Preparing Data

You might think that an ML engineer spends her time dreaming up and training sophisticated algorithms. Just like programming, however, the job comes with a less glamorous and more time-consuming side. In the case of ML, that grindwork usually involves preparing data.

If you’re not convinced that preparing data is a big time sink, think of the effort that went into MNIST. Somebody had to collect and scan 60,000 handwritten digits. They probably hand-checked all those digits to remove the examples that were not representative of real-life digits, maybe because they were too garbled. They also had to center, crop, and scale those images to the same resolution, taking care to avoid graphical artifacts such as jagged edges. I’d wager that they also processed all digits to give them uniform lightness and contrast, from clear-white to pitch-black. Last but not least, they labeled each example, and double-checked the labels to sieve out mistakes.

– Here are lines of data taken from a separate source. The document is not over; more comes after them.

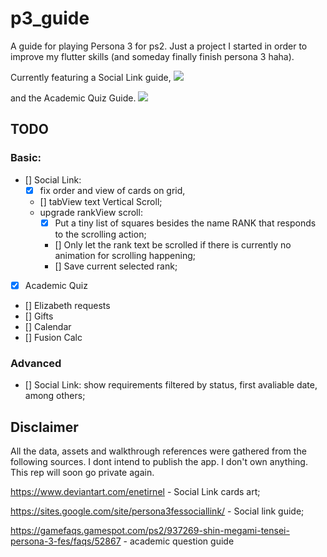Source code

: # p3_guide

A guide for playing Persona 3 for ps2. Just a project I started in order to improve my flutter skills (and someday finally finish persona 3 haha).

Currently featuring a Social Link guide,
![](img/sl.gif)

and the Academic Quiz Guide.
![](img/quiz.gif)

## TODO

### Basic: 

- [] Social Link: 
    - [x] fix order and view of cards on grid,
    - [] tabView text Vertical Scroll;
    - upgrade rankView scroll:
        - [x] Put a tiny list of squares besides the name RANK that responds to the scrolling action;
        - [] Only let the rank text be scrolled if there is currently no animation for scrolling happening;
        - [] Save current selected rank;
        
- [x] Academic Quiz

- [] Elizabeth requests
- [] Gifts
- [] Calendar
- [] Fusion Calc

### Advanced

- [] Social Link: show requirements filtered by status, first avaliable date, among others;

## Disclaimer

All the data, assets and walkthrough references were gathered from the following sources. I dont intend to publish the app. I don't own anything. This rep will soon go private again.

https://www.deviantart.com/enetirnel 
    - Social Link cards art;

https://sites.google.com/site/persona3fessociallink/ 
    - Social link guide;

https://gamefaqs.gamespot.com/ps2/937269-shin-megami-tensei-persona-3-fes/faqs/52867 
    - academic question guide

In the case of MNIST, we don’t have to do all that work—somebody did it for us. However, we can still massage MNIST a bit further, to make it more friendly to our network.

Preparing data is a complex activity in itself. Here, we’re going to scratch its surface by looking at a couple of common techniques, and we’ll get an intuitive understanding of what those techniques are for.

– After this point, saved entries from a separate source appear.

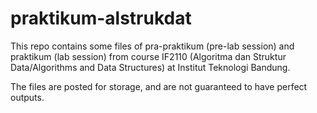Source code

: # praktikum-alstrukdat

This repo contains some files of pra-praktikum (pre-lab session) and praktikum (lab session) from course IF2110 (Algoritma dan Struktur Data/Algorithms and Data Structures) at Institut Teknologi Bandung. 

The files are posted for storage, and are not guaranteed to have perfect outputs.
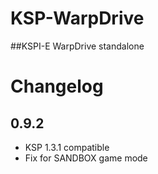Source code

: # KSP-WarpDrive
##KSPI-E WarpDrive standalone

# Changelog
## 0.9.2
- KSP 1.3.1 compatible
- Fix for SANDBOX game mode
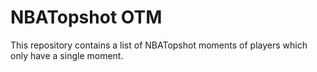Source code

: # NBATopshot OTM 
This repository contains a list of NBATopshot moments of players which only have a single moment.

Checking the Range of Input Variables

Before you feed data to a neural network, it’s a good idea to check that all input variables span similar ranges. Imagine what happens if one input variable ranges from 0 to 10, and another from 1,000 to 2,000. The two variables might be equally important to predict the label, but the second one would contribute more to the loss, just because it’s bigger. As a result, the network would focus on minimizing the loss of the larger variable, and mostly ignore the smaller one.

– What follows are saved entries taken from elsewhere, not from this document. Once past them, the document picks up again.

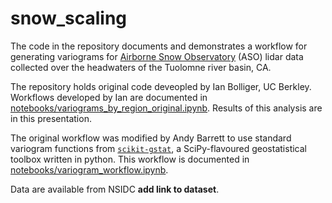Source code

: # snow_scaling
The code in the repository documents and demonstrates a workflow for generating variograms for 
[Airborne Snow Observatory](https://www.airbornesnowobservatories.com/) (ASO) lidar data collected 
over the headwaters of the Tuolomne river basin, CA.

The repository holds original code deveopled by Ian Bolliger, UC Berkley.  Workflows developed by Ian
are documented in [notebooks/variograms_by_region_original.ipynb](https://github.com/andypbarrett/snow_scaling/blob/main/notebooks/variograms_by_region_original.ipynb).  Results of this analysis are in this 
presentation.

The original workflow was modified by Andy Barrett to use standard variogram functions from [`scikit-gstat`](https://mmaelicke.github.io/scikit-gstat/index.html), a SciPy-flavoured geostatistical toolbox written in python.  This workflow is 
documented in [notebooks/variogram_workflow.ipynb](https://github.com/andypbarrett/snow_scaling/blob/main/notebooks/variogram_workflow.ipynb).

Data are available from NSIDC **add link to dataset**.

To avoid that problem, you can rescale the variables to a similar range. That operation is called feature scaling, where feature is just another name for “input variable.” In our case, we don’t need to bother with feature scaling, because all the variables in MNIST are 1-byte pixels—so they never drop below 0 or raise over 255.

However, even if your input variables span a similar range, you don’t want that range to extend to large numbers. The problem with feeding large numbers to the network is that they tend to cause large numbers inside the network. As we learned in Dead Neurons, neural networks work better when they process values that are close to zero, because that’s where sigmoids give their best.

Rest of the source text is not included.